The program is designed to achieve affordable and sustainable mortgage payments for borrowers and increase the value of distressed mortgages by rehabilitating them into performing loans, said FDIC Chairman Sheila Bair. She added that this in turn will maximize value for the FDIC as well as improve returns to the creditors of the former IndyMac Bank and to investors in those mortgages.

"The program we are announcing today will provide affordable mortgages for eligible borrowers primarily in the so-called 'Alt-A' market,” Bair said. “It provides a systematic approach for modifying troubled loans with payment resets due to negative amortization and other resets—a market where we are seeing growing defaults and foreclosures. The modified loans will be underwritten to an affordable debt-to-income ratio. By providing long-term sustainable payments, this program will reduce future defaults, improve the value of the mortgages and cut servicing costs. Our goal is to get the greatest recovery possible on loans in default or in danger of default, while helping troubled borrowers remain in their homes. I believe we achieve that with this framework."

The Office of Thrift Supervision closed IndyMac Bank, based in Pasadena, Calif., on July 11 following a run on the bank’s deposits amid concerns about the bank’s viability. Following release of a June 26 letter to OTS and the FDIC from Sen. Charles Schumer, D-N.Y., depositors withdrew more than $1.3 billion from their accounts.

The FDIC was appointed receiver and conservator. At the time, IndyMac had more than 200,000 customers and $18 billion in deposits. The FDIC takeover marked one of the largest government assumptions of a financial institution; by FDIC estimates, IndyMac held .2 percent of banking industry assets.
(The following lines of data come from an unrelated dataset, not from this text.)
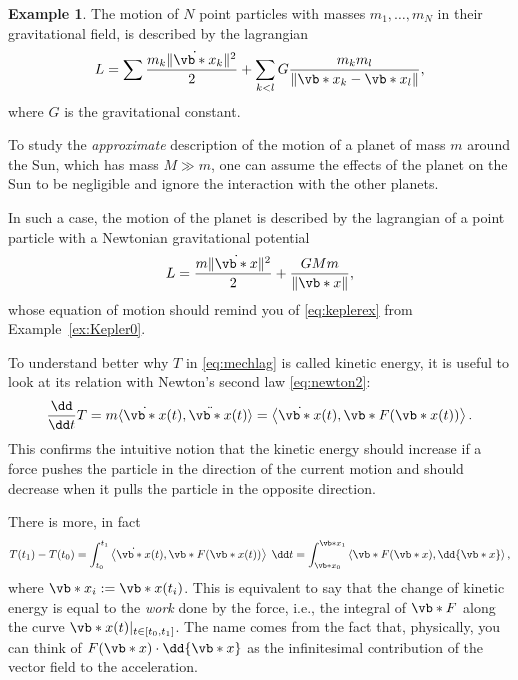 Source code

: \documentclass[english,fontsize=11pt,paper=b5]{scrbook}
\theoremstyle{definition}
\newtheorem{example}{Example}[chapter]
\begin{document}
    \begin{example}\label{ex:kepler1}
      The motion of $N$ point particles with masses $m_1, \ldots, m_N$ in their gravitational field, is described by the lagrangian
      \begin{equation}
        L = \sum\frac{m_k \|\dot{\vb*{x}}_k\|^2}{2} + \sum_{k < l} G \frac{m_k m_l}{\|\vb*{x}_k - \vb*{x}_l\|},
      \end{equation}
      where $G$ is the gravitational constant.

      To study the \emph{approximate} description of the motion of a planet of mass $m$ around the Sun, which has mass $M \gg m$, one can assume the effects of the planet on the Sun to be negligible and ignore the interaction with the other planets.

      In such a case, the motion of the planet is described by the lagrangian of a point particle with a Newtonian gravitational potential
      \begin{equation}
        L = \frac{m\|\dot{\vb*{x}}\|^2}{2} + \frac{G M m}{\|\vb*{x}\|},
      \end{equation}
      whose equation of motion should remind you of \eqref{eq:keplerex} from Example~\ref{ex:Kepler0}.
    \end{example}

    To understand better why $T$ in \eqref{eq:mechlag} is called kinetic energy, it is useful to look at its relation with Newton's second law \eqref{eq:newton2}:
    \begin{equation}
      \frac{\dd}{\dd t} T
      = m \langle\dot{\vb*{x}}(t), \ddot{\vb*{x}}(t)\rangle
      = \left\langle\dot{\vb*{x}}(t), \vb*{F}(\vb*{x}(t))\right\rangle.
    \end{equation}
    This confirms the intuitive notion that the kinetic energy should increase if a force pushes the particle in the direction of the current motion and should decrease when it pulls the particle in the opposite direction.

    There is more, in fact
    \begin{equation}
      T(t_1) - T(t_0) = \int_{t_0}^{t_1} \left\langle\dot{\vb*{x}}(t), \vb*{F}(\vb*{x}(t))\right\rangle\; \dd t = \int_{\vb*{x}_0}^{\vb*{x}_1} \left\langle\vb*{F}(\vb*{x}), \dd{\vb*{x}}\right\rangle,
    \end{equation}
    where $\vb*{x}_i := \vb*{x}(t_i)$.
    This is equivalent to say that the change of kinetic energy is equal to the \emph{work} done by the force, i.e., the integral of $\vb*{F}$ along the curve $\vb*{x}(t)|_{t\in[t_0, t_1]}$. The name comes from the fact that, physically, you can think of $F(\vb*{x}) \cdot \dd{\vb*{x}}$ as the infinitesimal contribution of the vector field to the acceleration.
\end{document}
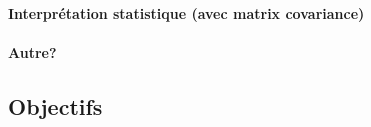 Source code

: \paragraph{Interprétation statistique (avec matrix covariance)}

\par\paragraph{Autre?}



\subsection{Objectifs}





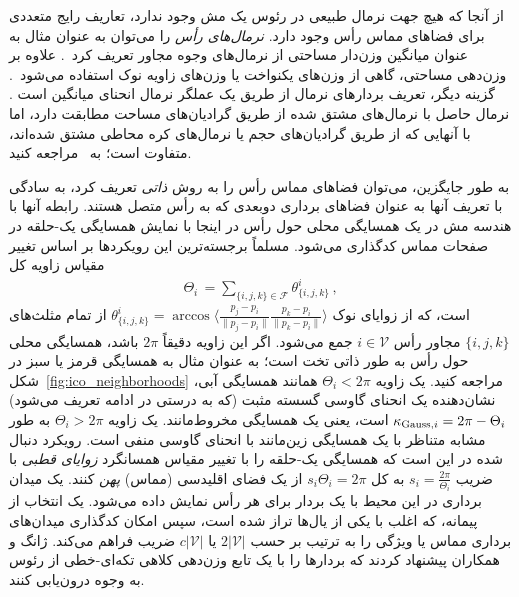 از آنجا که هیچ جهت نرمال طبیعی در رئوس یک مش وجود ندارد، تعاریف رایج متعددی برای فضاهای مماس رأس وجود دارد.
\emph{نرمال‌های رأس} را می‌توان به عنوان مثال به عنوان میانگین وزن‌دار مساحتی از نرمال‌های وجوه مجاور تعریف کرد~\cite{lipman2005linear,lai2009metric,deHaan2020meshCNNs}.
علاوه بر وزن‌دهی مساحتی، گاهی از وزن‌های یکنواخت یا وزن‌های زاویه نوک استفاده می‌شود~\cite{craneDiscreteDifferentialGeometry2014}.
گزینه دیگر، تعریف بردارهای نرمال از طریق یک عملگر نرمال انحنای میانگین است \cite{meyer2003discrete}.
نرمال حاصل با نرمال‌های مشتق شده از طریق گرادیان‌های مساحت مطابقت دارد، اما با آنهایی که از طریق گرادیان‌های حجم یا نرمال‌های کره محاطی مشتق شده‌اند، متفاوت است؛ به~\cite{craneDiscreteDifferentialGeometry2014} مراجعه کنید.


به طور جایگزین، می‌توان فضاهای مماس رأس را به روش \emph{ذاتی} تعریف کرد، به سادگی با تعریف آنها به عنوان فضاهای برداری دوبعدی که به رأس متصل هستند.
رابطه آنها با هندسه مش در یک همسایگی محلی حول رأس در اینجا با نمایش همسایگی یک-حلقه در صفحات مماس کدگذاری می‌شود.
مسلماً برجسته‌ترین این رویکردها بر اساس تغییر مقیاس زاویه کل
\begin{align}\label{eq:mesh_total_incident_angle}
    \Theta_i \,=\! \sum_{\{i,j,k\}\in\mathcal{F}} \theta_{\{i,j,k\}}^i \,,
\end{align}
است، که از زوایای نوک
$\theta_{\{i,j,k\}}^i = \arccos \big\langle \frac{p_j-p_i}{\lVert p_j-p_i\rVert} \frac{p_k-p_i}{\lVert p_k-p_i\rVert} \big\rangle$
از تمام مثلث‌های $\{i,j,k\}$ مجاور رأس $i\in\mathcal{V}$ جمع می‌شود.
اگر این زاویه دقیقاً $2\pi$ باشد، همسایگی محلی حول رأس به طور ذاتی تخت است؛ به عنوان مثال به همسایگی قرمز یا سبز در شکل~\ref{fig:ico_neighborhoods} مراجعه کنید.
یک زاویه $\Theta_i < 2\pi$ همانند همسایگی آبی، نشان‌دهنده یک انحنای گاوسی گسسته مثبت (که به درستی در ادامه تعریف می‌شود) $\kappa_{\textup{Gauss},i} = 2\pi - \Theta_i$ است، یعنی یک همسایگی مخروط‌مانند.
یک زاویه $\Theta_i > 2\pi$ به طور مشابه متناظر با یک همسایگی زین‌مانند با انحنای گاوسی منفی است.
رویکرد دنبال شده در
\cite{polthier1998straightest,zhang2006vectorFieldDesign,Knoppel:2013:GOD,Sharp2019VectorHeatMethod,craneDiscreteDifferentialGeometry2014}
این است که همسایگی یک-حلقه را با تغییر مقیاس همسانگرد \emph{زوایای قطبی} با ضریب $s_i = \frac{2\pi}{\Theta_i}$ به کل $s_i \Theta_i = 2\pi$ از یک فضای اقلیدسی (مماس) \emph{پهن} کنند.
یک میدان برداری در این محیط با یک بردار برای هر رأس نمایش داده می‌شود.
یک انتخاب از پیمانه، که اغلب با یکی از یال‌ها تراز شده است، سپس امکان کدگذاری میدان‌های برداری مماس یا ویژگی را به ترتیب بر حسب $2|\mathcal{V}|$ یا $c|\mathcal{V}|$ ضریب فراهم می‌کند.
ژانگ و همکاران\cite{zhang2006vectorFieldDesign} پیشنهاد کردند که بردارها را با یک تابع وزن‌دهی کلاهی تکه‌ای-خطی از رئوس به وجوه درون‌یابی کنند.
Bair said IndyMac Federal will focus first on helping those borrowers with mortgages that are seriously delinquent or in default, but will seek to work with others who are unable to pay their mortgages due to payment resets or changes in the borrowers' repayment capacities. The bank will extend proposed modification offers to borrowers for modifications or other loss mitigation designed to achieve affordable, long-term payments.

FDIC officials estimated that IndyMac Federal will send an up to 4,000 modification proposals to borrowers this week and thousands of additional proposals in the coming weeks. Once borrowers receive a modification proposal, they can begin making the modified payments and provide information to verify their income. Finalization of the modification agreement is contingent on the borrower providing information to allow verification of income to confirm that he or she qualifies for the proposed modification.

Bair said IndyMac Federal will only make modification offers to borrowers where doing so will achieve an improved value for IndyMac Federal or for investors in securitized or whole loans. Modification offers will be provided consistent with agreements governing servicing for loans serviced by IndyMac Federal for others. The modification program does not guarantee a modification offer for IndyMac Federal borrowers.